Different Editions of the Same Magazine in different Countries
One thing that travelers often remark about when they return from other countries is that the magazines they are accustomed to reading at home are different in other locations. For instance, the same issue of time, Newsweek, or People that is read in New york will not only have a different language in Mexico City, it may also have much different content – but still have the same basic cover. What publications often do is to create one basic issue for their main readership, and then tweak that concept in order to sell it with more local content, in other regions. So People Magazine, for instance, might have the same basic layout in two different countries but the television related articles in Mexico will be about Mexican soap stars, while the New york issue will be the people acting in daytime dramas that are more well known in the usa.
Similarly, sports magazines in the Southern Hemisphere may have a heavier concentration of articles about soccer, whereas in the usa they might emphasize American football or hockey. And the same goes for other subjects such as politics and business The Gorila. Open a newsmagazine in Europe and you’ll find less news about the USA, even if the magazine is based in and printed in the usa.
Another difference is, of course, the language itself. Many magazines will publish a bi-lingual edition of a magazine, with one language on the right side of the page and another language on the left side of the magazine. Or they will print different language editions, instead of bi-lingual editions, for different markets Net Jeb.
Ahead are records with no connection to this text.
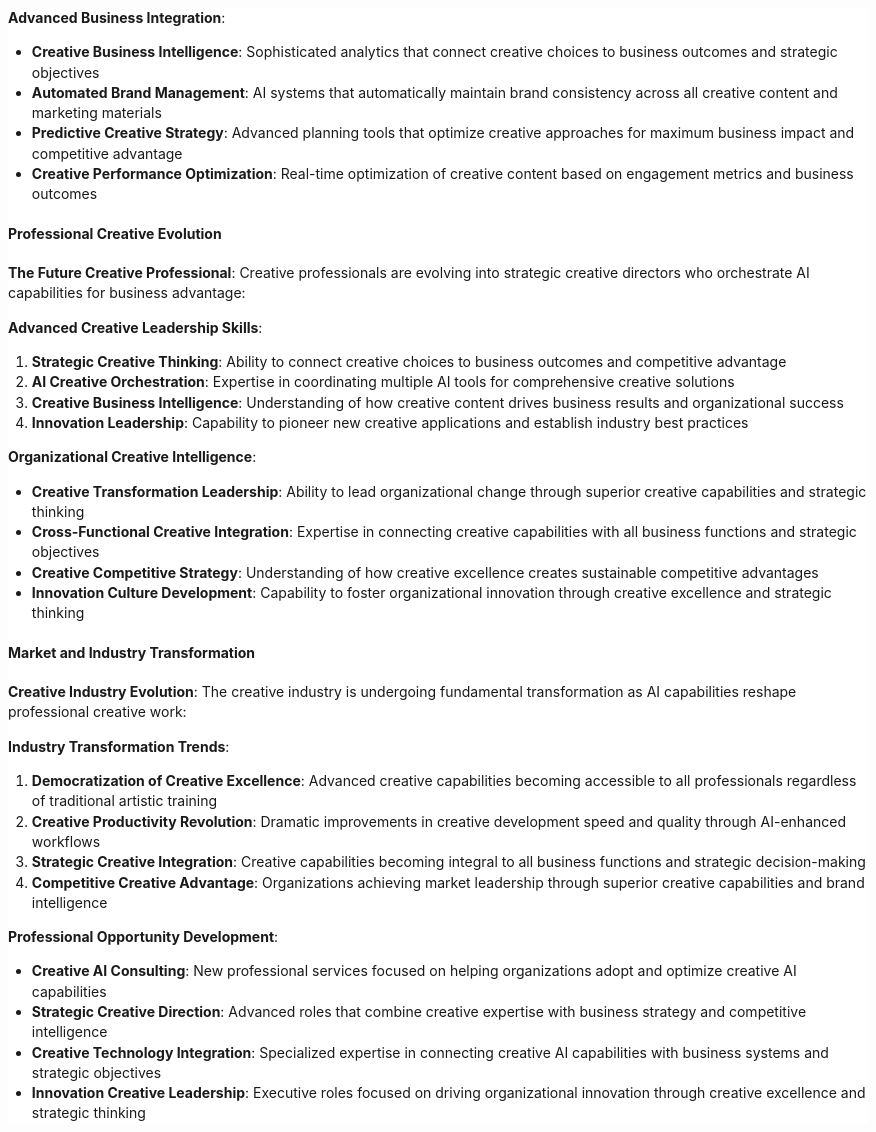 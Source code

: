 **Advanced Business Integration**:
- **Creative Business Intelligence**: Sophisticated analytics that connect creative choices to business outcomes and strategic objectives
- **Automated Brand Management**: AI systems that automatically maintain brand consistency across all creative content and marketing materials
- **Predictive Creative Strategy**: Advanced planning tools that optimize creative approaches for maximum business impact and competitive advantage
- **Creative Performance Optimization**: Real-time optimization of creative content based on engagement metrics and business outcomes

#### Professional Creative Evolution

**The Future Creative Professional**:
Creative professionals are evolving into strategic creative directors who orchestrate AI capabilities for business advantage:

**Advanced Creative Leadership Skills**:
1. **Strategic Creative Thinking**: Ability to connect creative choices to business outcomes and competitive advantage
2. **AI Creative Orchestration**: Expertise in coordinating multiple AI tools for comprehensive creative solutions
3. **Creative Business Intelligence**: Understanding of how creative content drives business results and organizational success
4. **Innovation Leadership**: Capability to pioneer new creative applications and establish industry best practices

**Organizational Creative Intelligence**:
- **Creative Transformation Leadership**: Ability to lead organizational change through superior creative capabilities and strategic thinking
- **Cross-Functional Creative Integration**: Expertise in connecting creative capabilities with all business functions and strategic objectives
- **Creative Competitive Strategy**: Understanding of how creative excellence creates sustainable competitive advantages
- **Innovation Culture Development**: Capability to foster organizational innovation through creative excellence and strategic thinking

#### Market and Industry Transformation

**Creative Industry Evolution**:
The creative industry is undergoing fundamental transformation as AI capabilities reshape professional creative work:

**Industry Transformation Trends**:
1. **Democratization of Creative Excellence**: Advanced creative capabilities becoming accessible to all professionals regardless of traditional artistic training
2. **Creative Productivity Revolution**: Dramatic improvements in creative development speed and quality through AI-enhanced workflows
3. **Strategic Creative Integration**: Creative capabilities becoming integral to all business functions and strategic decision-making
4. **Competitive Creative Advantage**: Organizations achieving market leadership through superior creative capabilities and brand intelligence

**Professional Opportunity Development**:
- **Creative AI Consulting**: New professional services focused on helping organizations adopt and optimize creative AI capabilities
- **Strategic Creative Direction**: Advanced roles that combine creative expertise with business strategy and competitive intelligence
- **Creative Technology Integration**: Specialized expertise in connecting creative AI capabilities with business systems and strategic objectives
- **Innovation Creative Leadership**: Executive roles focused on driving organizational innovation through creative excellence and strategic thinking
They might do an issue in the usa in English, but then have the same content translated into several other languages for sale in other parts of the world.
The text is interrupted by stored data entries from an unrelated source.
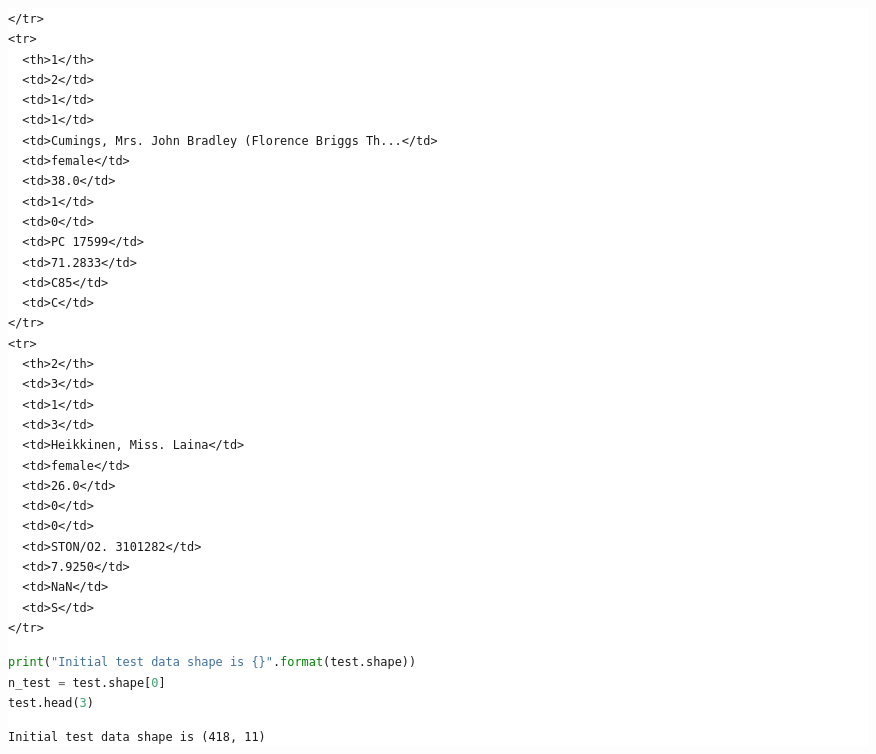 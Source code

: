     </tr>
    <tr>
      <th>1</th>
      <td>2</td>
      <td>1</td>
      <td>1</td>
      <td>Cumings, Mrs. John Bradley (Florence Briggs Th...</td>
      <td>female</td>
      <td>38.0</td>
      <td>1</td>
      <td>0</td>
      <td>PC 17599</td>
      <td>71.2833</td>
      <td>C85</td>
      <td>C</td>
    </tr>
    <tr>
      <th>2</th>
      <td>3</td>
      <td>1</td>
      <td>3</td>
      <td>Heikkinen, Miss. Laina</td>
      <td>female</td>
      <td>26.0</td>
      <td>0</td>
      <td>0</td>
      <td>STON/O2. 3101282</td>
      <td>7.9250</td>
      <td>NaN</td>
      <td>S</td>
    </tr>
  </tbody>
</table>
</div>




```python
print("Initial test data shape is {}".format(test.shape))
n_test = test.shape[0]
test.head(3)
```

    Initial test data shape is (418, 11)





<div>
<style scoped>
    .dataframe tbody tr th:only-of-type {
        vertical-align: middle;
    }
For an inexpensive but interesting travel souvenir, try picking up unique and curious copies of magazines that are special foreign versions of the ones you and your friends read back home. Maybe you can find a National Geographic in Dutch, an Esquire or GQ in French, or your favorite kid’s magazines in Spanish Bitly USA. Not only are they fun to show to people, they can make your language studies even more fun as you try to translate your magazines accurately. They are easy to pack in your baggage, don’t cost much, and are a simple item you can even pick up in the airport at the last minute. The print media is under serious strain financially, as more and more people are getting their information on the web and in doing so they are spending more time there vents Today. This means advertisers are not getting the same bang for their buck and they too are migrating to the web to advertise. This is good news for Google’s stock, which is well over $600 now, will continue to do well.
The bad news is that newspapers will have to cut costs. This means laying off people, consolidating and for some even bankruptcy. Perhaps you have already noticed the changes; the news is shallow, uneventful, filler and AP stuff. This is because fewer reporters are available and that means less first hand knowledge. Many newspapers are re-printing articles from the web, giving us second or third hand news or regurgitating old stuff.
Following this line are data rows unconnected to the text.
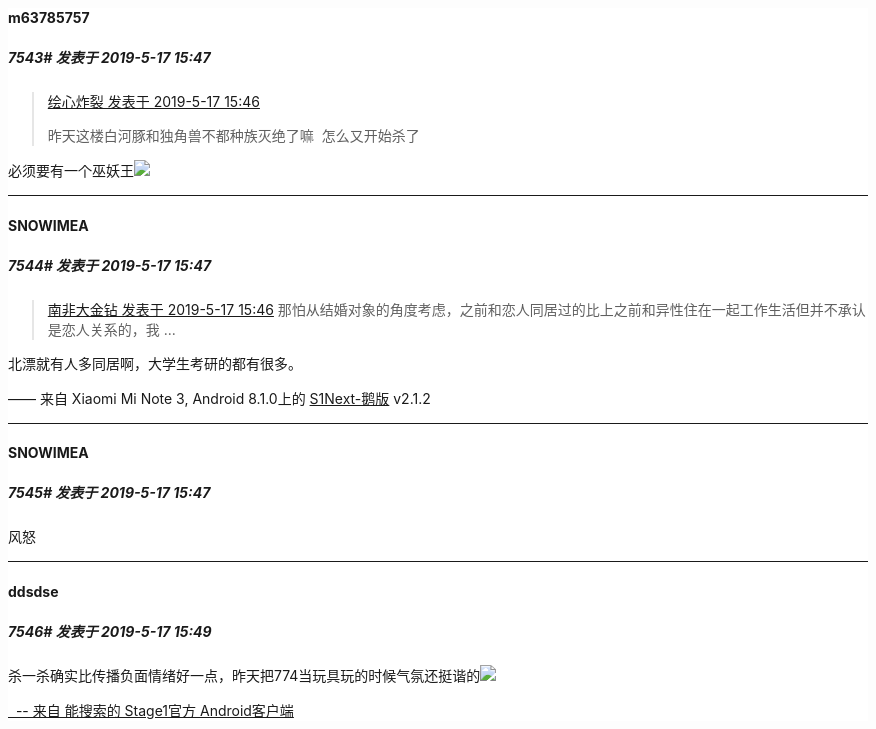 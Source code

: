 ####  m63785757  
##### 7543#       发表于 2019-5-17 15:47



<blockquote><a href="httphttps://bbs.saraba1st.com/2b/forum.php?mod=redirect&amp;goto=findpost&amp;pid=43735179&amp;ptid=1829754" target="_blank">绘心炸裂 发表于 2019-5-17 15:46</a>

昨天这楼白河豚和独角兽不都种族灭绝了嘛  怎么又开始杀了</blockquote>
必须要有一个巫妖王<img src="https://static.saraba1st.com/image/smiley/face2017/067.png" referrerpolicy="no-referrer">







-----

####  SNOWIMEA  
##### 7544#       发表于 2019-5-17 15:47



<blockquote><a href="httphttps://bbs.saraba1st.com/2b/forum.php?mod=redirect&amp;goto=findpost&amp;pid=43735171&amp;ptid=1829754" target="_blank">南非大金钻 发表于 2019-5-17 15:46</a>
那怕从结婚对象的角度考虑，之前和恋人同居过的比上之前和异性住在一起工作生活但并不承认是恋人关系的，我 ...</blockquote>
北漂就有人多同居啊，大学生考研的都有很多。

—— 来自 Xiaomi Mi Note 3, Android 8.1.0上的 [S1Next-鹅版](https://github.com/ykrank/S1-Next/releases) v2.1.2







-----

####  SNOWIMEA  
##### 7545#       发表于 2019-5-17 15:47




风怒







-----

####  ddsdse  
##### 7546#       发表于 2019-5-17 15:49




杀一杀确实比传播负面情绪好一点，昨天把774当玩具玩的时候气氛还挺谐的<img src="https://static.saraba1st.com/image/smiley/face2017/018.png" referrerpolicy="no-referrer">

[  -- 来自 能搜索的 Stage1官方 Android客户端](https://www.coolapk.com/apk/140634)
They say you can only believe half of what you read in the newspapers, now one has to wonder if the integrity will drop below 40% along with the obvious continual deterioration of the quality of news. How bad is the net hammering on the newspaper and print media. We see many trade journals have quit business along with many popular magazines. Even TV advertising has dropped although political election seasons do tend to give them a little breathing room.